- **To do**
Look through the entries below and count the lines with the word "This" in them; give only the number.

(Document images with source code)
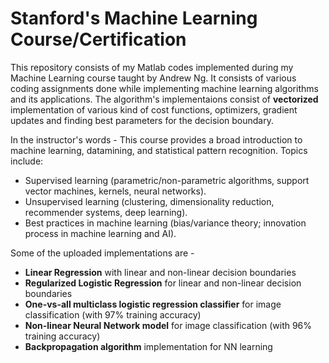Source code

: # Stanford's Machine Learning Course/Certification
This repository consists of my Matlab codes implemented during my Machine Learning course taught by Andrew Ng.
It consists of various coding assignments done while implementing machine learning algorithms and its applications.
The algorithm's implementaions consist of <b>vectorized</b> implementation of various kind of cost functions, optimizers, gradient updates and finding best parameters for the decision boundary.

In the instructor's words - This course provides a broad introduction to machine learning, datamining, and statistical pattern recognition. Topics include: 
<ul>
<li> Supervised learning (parametric/non-parametric algorithms, support vector machines, kernels, neural networks).</li>
<li> Unsupervised learning (clustering, dimensionality reduction, recommender systems, deep learning).</li>
<li> Best practices in machine learning (bias/variance theory; innovation process in machine learning and AI).</li>
</ul>

Some of the uploaded implementations are -
<ul>
<li> <b>Linear Regression</b> with linear and non-linear decision boundaries</b></li>
<li> <b>Regularized Logistic Regression</b> for linear and non-linear decision boundaries</b></li>
<li> <b>One-vs-all multiclass logistic regression classifier</b> for image classification (with 97% training accuracy)</li>
<li> <b>Non-linear Neural Network model</b> for image classification (with 96% training accuracy)</li>
<li> <b>Backpropagation algorithm</b> implementation for NN learning</li>
</ul>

- **Answer box**
2